La CEDEAO a enfin compris que les Etats membres ne sont pas aux ordres de quelques Etats qui apparaissent comme des courroies de transmission de décisions extérieures à la zone et surtout ayant pour objet non pas de trouver des solutions aux problèmes des Peuples de ces pays mais de faciliter la défense des intérêts des pays qui ont une influence sur les principaux dirigeants de la CEDEAO. Alors, face à une impossibilité de négocier,  quitter la CEDEAO représente pour le Groupe Afrocentricity Think Tank, une volonté d’imposer une négociation et des concertations approfondies, sans hypocrisie et sans intervention étrangère entre les pays de l’AES et ceux qui restent dans la CEDEAO, ce sur une durée de 12 mois. La base de la négociation entre l’AES et la CEDEAO n’est plus sur la réintégration de l’AES dans la CEDEAO, mais plutôt sur l’ouverture de la CEDEAO à « une solution négociée en vue du rétablissement de l’ordre constitutionnel dans les trois pays Niger Mali et Burkina Faso ». Alors, pourquoi ne pas avoir proposé cela dès le départ ? La CEDEAO était-elle sous influence extérieure ? La réponse est malheureusement affirmative.

Concernant la comparaison avec le Sénégal, vous parlez de deux poids deux mesures.
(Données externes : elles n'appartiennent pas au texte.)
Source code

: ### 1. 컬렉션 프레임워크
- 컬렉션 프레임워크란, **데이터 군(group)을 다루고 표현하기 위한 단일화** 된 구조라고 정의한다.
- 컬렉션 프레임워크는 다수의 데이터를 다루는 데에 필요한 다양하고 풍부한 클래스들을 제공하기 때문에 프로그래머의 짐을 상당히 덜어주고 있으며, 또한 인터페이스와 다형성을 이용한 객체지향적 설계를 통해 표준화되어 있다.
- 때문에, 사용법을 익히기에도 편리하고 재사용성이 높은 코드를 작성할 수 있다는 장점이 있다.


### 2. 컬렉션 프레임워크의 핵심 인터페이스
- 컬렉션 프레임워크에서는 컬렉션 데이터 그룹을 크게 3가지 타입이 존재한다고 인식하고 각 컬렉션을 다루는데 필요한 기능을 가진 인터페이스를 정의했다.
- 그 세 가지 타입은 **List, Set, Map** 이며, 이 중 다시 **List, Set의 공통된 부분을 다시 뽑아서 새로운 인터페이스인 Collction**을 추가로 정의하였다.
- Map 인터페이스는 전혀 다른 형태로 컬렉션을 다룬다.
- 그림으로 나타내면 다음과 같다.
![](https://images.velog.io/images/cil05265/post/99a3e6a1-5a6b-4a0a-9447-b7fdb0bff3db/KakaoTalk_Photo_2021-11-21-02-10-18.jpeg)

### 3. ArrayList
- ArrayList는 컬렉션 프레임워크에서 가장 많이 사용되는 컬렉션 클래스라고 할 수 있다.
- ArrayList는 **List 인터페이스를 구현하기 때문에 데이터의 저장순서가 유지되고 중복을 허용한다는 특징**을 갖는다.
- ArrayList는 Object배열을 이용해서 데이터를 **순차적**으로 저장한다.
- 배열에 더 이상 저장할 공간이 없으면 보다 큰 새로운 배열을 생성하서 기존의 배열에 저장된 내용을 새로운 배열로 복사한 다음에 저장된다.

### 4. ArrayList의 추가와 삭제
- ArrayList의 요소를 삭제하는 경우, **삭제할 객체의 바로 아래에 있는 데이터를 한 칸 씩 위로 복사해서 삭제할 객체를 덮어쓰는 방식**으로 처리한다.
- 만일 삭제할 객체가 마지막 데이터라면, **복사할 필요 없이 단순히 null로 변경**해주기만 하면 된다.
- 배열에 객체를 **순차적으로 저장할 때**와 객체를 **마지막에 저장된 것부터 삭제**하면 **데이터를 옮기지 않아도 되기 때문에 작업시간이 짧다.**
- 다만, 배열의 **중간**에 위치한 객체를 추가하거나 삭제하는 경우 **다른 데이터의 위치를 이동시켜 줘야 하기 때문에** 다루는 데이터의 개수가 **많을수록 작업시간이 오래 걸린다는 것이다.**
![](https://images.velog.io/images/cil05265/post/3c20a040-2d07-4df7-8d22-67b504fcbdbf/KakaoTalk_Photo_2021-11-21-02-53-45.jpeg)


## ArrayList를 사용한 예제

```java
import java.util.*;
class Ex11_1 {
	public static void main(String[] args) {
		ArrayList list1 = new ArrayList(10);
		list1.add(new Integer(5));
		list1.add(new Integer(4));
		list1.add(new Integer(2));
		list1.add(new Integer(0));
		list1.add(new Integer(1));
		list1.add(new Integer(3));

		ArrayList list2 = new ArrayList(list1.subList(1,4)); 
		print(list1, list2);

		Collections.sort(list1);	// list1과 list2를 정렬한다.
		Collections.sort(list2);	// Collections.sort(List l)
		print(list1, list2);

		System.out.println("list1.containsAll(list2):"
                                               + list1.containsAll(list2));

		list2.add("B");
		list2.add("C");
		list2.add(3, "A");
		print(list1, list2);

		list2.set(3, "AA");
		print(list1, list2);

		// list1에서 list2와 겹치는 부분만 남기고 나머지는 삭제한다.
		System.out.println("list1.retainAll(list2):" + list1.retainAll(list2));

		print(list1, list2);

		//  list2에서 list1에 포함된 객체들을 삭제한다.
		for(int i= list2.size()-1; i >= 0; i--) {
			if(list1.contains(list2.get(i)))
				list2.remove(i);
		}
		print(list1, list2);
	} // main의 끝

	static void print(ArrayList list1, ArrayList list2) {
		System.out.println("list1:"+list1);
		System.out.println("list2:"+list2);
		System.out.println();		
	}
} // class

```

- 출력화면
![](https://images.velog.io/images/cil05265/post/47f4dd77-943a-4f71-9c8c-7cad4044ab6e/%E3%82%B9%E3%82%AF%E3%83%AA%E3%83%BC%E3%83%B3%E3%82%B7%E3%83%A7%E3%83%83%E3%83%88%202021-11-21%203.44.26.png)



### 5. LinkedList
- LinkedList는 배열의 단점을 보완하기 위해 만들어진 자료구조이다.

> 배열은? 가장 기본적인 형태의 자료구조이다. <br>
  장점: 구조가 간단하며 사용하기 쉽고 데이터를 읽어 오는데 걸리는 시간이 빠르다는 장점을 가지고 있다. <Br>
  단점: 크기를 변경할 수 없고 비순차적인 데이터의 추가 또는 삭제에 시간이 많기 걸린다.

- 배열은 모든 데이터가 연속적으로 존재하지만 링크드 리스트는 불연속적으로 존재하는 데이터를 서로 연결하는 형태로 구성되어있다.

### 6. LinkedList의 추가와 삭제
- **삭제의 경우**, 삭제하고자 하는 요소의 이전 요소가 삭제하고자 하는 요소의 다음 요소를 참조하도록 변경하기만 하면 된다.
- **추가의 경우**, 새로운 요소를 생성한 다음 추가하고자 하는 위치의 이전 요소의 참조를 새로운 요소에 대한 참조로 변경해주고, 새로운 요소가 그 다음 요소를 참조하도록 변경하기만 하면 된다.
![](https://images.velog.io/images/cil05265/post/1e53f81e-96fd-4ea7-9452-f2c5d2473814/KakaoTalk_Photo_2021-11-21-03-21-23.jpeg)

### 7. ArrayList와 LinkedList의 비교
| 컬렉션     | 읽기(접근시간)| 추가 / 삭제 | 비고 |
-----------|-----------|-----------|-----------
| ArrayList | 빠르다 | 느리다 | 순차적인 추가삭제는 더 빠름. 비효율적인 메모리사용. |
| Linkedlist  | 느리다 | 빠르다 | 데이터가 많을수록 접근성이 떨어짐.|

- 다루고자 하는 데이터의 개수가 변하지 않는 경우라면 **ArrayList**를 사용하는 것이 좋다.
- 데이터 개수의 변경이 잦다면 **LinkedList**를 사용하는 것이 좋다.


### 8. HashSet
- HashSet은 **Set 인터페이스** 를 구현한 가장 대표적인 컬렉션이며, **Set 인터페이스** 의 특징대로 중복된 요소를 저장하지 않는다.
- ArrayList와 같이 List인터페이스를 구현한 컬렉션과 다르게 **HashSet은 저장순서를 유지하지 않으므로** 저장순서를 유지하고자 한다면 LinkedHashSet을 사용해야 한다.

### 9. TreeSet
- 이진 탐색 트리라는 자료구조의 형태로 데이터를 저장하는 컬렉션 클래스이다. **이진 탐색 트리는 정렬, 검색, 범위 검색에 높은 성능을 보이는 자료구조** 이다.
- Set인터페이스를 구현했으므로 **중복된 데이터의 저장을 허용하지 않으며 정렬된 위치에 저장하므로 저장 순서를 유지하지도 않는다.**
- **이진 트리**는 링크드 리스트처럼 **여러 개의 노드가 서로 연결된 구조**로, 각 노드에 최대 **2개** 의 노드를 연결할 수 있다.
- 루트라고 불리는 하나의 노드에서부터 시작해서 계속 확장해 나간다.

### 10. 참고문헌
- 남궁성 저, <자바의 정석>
Mais après des déclarations de principe et sans impact, la CEDEAO a enfin exigé le 6 février 2024 de l’exécutif sénégalais, notamment du Président Macky Sall de « rétablir le calendrier électoral » conformément à la Constitution sénégalaise[ii]. Il ne s’agit d’ailleurs pas nécessairement de rétablir le calendrier électoral initial mais d’avoir un communiqué qui finit par défendre, voire sauver le cas « Macky Sall ».

Rappelons que selon le protocole additionnel de la CEDEAO, le Sénégal de Macky Sall a violé l’article 2 qui porte sur les élections et qui indique dans deux de ses alinéas ceci :

  • aucune réforme substantielle de la loi électorale ne doit intervenir dans les six (6) mois précédant les élections, sans le consentement d’une large majorité des acteurs politiques.
  • les élections à tous les niveaux doivent avoir lieu aux dates ou périodes fixées par la Constitution ou les lois électorales.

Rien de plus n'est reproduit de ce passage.